原文地址:http://www.firmament.io/blog/scheduler-architectures.html

cluster schedulers are an important component of modern infrastructure, and have evolved significantly in the last few years. Their architecture has moved from monolithic designs to much more flexible, disaggregated and distributed designs. However, many current open-source offerings are either still monolithic, or otherwise lack key features. These features matter to real-world users, as they are required to achieve good utilization.

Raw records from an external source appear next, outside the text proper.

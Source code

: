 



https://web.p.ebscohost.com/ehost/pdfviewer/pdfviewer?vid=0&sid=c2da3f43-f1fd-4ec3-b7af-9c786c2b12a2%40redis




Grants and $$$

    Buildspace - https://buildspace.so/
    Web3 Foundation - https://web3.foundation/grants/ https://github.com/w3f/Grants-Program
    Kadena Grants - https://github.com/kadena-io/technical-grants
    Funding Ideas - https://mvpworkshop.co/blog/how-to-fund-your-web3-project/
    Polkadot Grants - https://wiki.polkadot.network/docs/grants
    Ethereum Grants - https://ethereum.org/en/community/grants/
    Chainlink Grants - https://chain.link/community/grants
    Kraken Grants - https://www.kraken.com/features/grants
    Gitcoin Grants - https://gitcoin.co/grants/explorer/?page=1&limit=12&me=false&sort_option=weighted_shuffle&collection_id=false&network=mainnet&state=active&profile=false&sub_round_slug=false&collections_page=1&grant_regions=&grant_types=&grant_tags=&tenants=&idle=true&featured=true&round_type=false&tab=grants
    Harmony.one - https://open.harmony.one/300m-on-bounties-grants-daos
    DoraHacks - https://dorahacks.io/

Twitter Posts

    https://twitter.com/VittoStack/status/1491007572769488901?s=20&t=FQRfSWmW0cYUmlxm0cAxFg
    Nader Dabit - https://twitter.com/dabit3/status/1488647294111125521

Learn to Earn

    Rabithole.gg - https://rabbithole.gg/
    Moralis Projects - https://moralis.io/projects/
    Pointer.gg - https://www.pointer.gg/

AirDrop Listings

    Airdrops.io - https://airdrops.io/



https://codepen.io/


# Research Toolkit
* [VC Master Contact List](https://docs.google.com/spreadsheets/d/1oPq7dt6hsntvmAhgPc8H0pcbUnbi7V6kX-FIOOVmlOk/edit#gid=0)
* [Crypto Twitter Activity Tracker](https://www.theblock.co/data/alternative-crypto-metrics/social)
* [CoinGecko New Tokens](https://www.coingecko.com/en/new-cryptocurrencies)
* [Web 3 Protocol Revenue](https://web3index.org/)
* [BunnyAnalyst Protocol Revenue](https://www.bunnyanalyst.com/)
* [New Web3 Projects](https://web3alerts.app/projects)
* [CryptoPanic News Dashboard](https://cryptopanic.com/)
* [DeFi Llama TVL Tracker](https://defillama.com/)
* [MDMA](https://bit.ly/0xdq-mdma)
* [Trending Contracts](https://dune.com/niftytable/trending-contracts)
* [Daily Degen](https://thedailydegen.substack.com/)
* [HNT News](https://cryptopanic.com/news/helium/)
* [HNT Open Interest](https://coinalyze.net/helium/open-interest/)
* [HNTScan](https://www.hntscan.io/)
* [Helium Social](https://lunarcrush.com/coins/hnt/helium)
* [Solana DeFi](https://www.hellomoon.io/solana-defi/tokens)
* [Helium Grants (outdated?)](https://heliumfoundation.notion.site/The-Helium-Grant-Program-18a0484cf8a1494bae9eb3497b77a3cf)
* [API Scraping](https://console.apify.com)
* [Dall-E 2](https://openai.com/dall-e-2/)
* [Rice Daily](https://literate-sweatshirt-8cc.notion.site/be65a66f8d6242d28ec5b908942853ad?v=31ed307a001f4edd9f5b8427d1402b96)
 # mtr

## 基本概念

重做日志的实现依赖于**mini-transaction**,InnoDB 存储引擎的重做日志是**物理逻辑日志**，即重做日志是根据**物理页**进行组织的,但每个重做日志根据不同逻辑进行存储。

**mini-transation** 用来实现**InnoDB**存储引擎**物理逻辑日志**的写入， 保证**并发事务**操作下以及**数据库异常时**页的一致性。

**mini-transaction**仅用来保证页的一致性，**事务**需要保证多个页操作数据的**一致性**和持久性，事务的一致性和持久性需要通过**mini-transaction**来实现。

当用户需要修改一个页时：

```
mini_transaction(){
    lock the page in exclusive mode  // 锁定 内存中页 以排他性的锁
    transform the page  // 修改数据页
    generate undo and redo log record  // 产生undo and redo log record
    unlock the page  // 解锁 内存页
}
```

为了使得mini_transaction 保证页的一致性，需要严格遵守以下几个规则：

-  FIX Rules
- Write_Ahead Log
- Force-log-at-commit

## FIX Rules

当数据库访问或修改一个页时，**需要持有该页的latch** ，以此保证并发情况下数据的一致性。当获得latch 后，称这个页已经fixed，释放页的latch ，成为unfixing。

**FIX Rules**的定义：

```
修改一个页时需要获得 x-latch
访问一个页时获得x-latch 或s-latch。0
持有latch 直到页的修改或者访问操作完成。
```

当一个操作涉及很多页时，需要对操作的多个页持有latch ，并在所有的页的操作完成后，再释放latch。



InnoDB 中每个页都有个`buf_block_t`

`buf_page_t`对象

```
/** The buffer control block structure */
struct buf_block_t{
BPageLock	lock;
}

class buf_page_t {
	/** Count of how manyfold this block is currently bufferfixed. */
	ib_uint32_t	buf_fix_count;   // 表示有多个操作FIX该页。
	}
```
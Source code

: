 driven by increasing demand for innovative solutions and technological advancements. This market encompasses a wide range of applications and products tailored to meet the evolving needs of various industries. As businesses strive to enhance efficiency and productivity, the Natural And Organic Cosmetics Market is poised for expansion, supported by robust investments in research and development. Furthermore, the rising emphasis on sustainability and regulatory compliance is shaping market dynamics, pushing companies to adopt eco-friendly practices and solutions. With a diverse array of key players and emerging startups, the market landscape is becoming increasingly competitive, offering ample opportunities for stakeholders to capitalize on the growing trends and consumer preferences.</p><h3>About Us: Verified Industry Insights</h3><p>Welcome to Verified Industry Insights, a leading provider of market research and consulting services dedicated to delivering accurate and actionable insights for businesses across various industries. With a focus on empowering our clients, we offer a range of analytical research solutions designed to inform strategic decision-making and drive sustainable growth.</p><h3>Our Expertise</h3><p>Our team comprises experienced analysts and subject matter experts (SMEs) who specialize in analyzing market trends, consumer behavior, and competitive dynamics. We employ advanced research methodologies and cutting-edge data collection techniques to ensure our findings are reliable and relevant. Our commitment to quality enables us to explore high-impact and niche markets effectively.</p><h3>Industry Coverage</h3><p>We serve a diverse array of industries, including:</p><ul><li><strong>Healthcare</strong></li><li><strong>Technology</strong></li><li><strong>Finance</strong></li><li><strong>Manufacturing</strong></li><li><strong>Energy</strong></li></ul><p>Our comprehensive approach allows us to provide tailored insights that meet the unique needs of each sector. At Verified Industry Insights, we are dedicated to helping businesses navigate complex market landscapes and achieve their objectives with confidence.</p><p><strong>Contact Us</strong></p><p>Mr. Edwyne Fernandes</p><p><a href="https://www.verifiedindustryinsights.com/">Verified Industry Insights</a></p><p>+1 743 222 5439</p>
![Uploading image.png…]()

This post is our first in a series of posts about task scheduling on large clusters, such as those operated by internet companies like Amazon, Google, Facebook, Microsoft, or Yahoo!, but increasingly elsewhere too. Scheduling is an important topic because it directly affects the cost of operating a cluster: a poor scheduler results in low utilization, which costs money as expensive machines are left idle. High utilization, however, is not sufficient on its own: antagonistic workloads interfere with other workloads unless the decisions are made carefully.

Architectural evolution

This post discusses how scheduler architectures have evolved over the last few years, and why this happened. Figure 1 visualises the different approaches: a gray square corresponds to a machine, a coloured circle to a task, and a rounded rectangle with an "S" inside corresponds to a scheduler.0 Arrows indicate placement decisions made by schedulers, and the three colours correspond to different workloads (e.g., web serving, batch analytics, and machine learning).

(a) Monolithic scheduler. (b) Two-level scheduling. (c) Shared-state scheduling. (d) Distributed scheduling. (e) Hybrid scheduling.

Figure 1: Different cluster scheduler architectures. Gray boxes represent cluster machines, circles correspond to tasks and Si denotes scheduler i.

Many cluster schedulers – such as most high-performance computing (HPC) schedulers, the Borg scheduler, various early Hadoop schedulers and the Kubernetes scheduler – are monolithic. A single scheduler process runs on one machine (e.g., the JobTracker in Hadoop v1, and kube-scheduler in Kubernetes) and assigns tasks to machines. All workloads are handled by the same scheduler, and all tasks run through the same scheduling logic (Figure 1a). This is simple and uniform, and has led to increasingly sophisticated schedulers being developed. As an example, see the Paragon and Quasar schedulers, which use a machine learning approach to avoid negative interference between workloads competing for resources.

Most clusters run different types of applications today (as opposed to, say, just Hadoop MapReduce jobs in the early days). However, maintaining a single scheduler implementation that handles mixed (heterogeneous) workloads can be tricky, for several reasons:

  1. It is quite reasonable to expect a scheduler to treat long-running service jobs and batch analytics jobs differently.
  2. Since different applications have different needs, supporting them all keeps adding features to the scheduler, increasing the complexity of its logic and implementation.
  3. The order in which the scheduler processes tasks becomes an issue: queueing effects (e.g., head-of-line blocking) and backlog can become an issue unless the scheduler is carefully designed.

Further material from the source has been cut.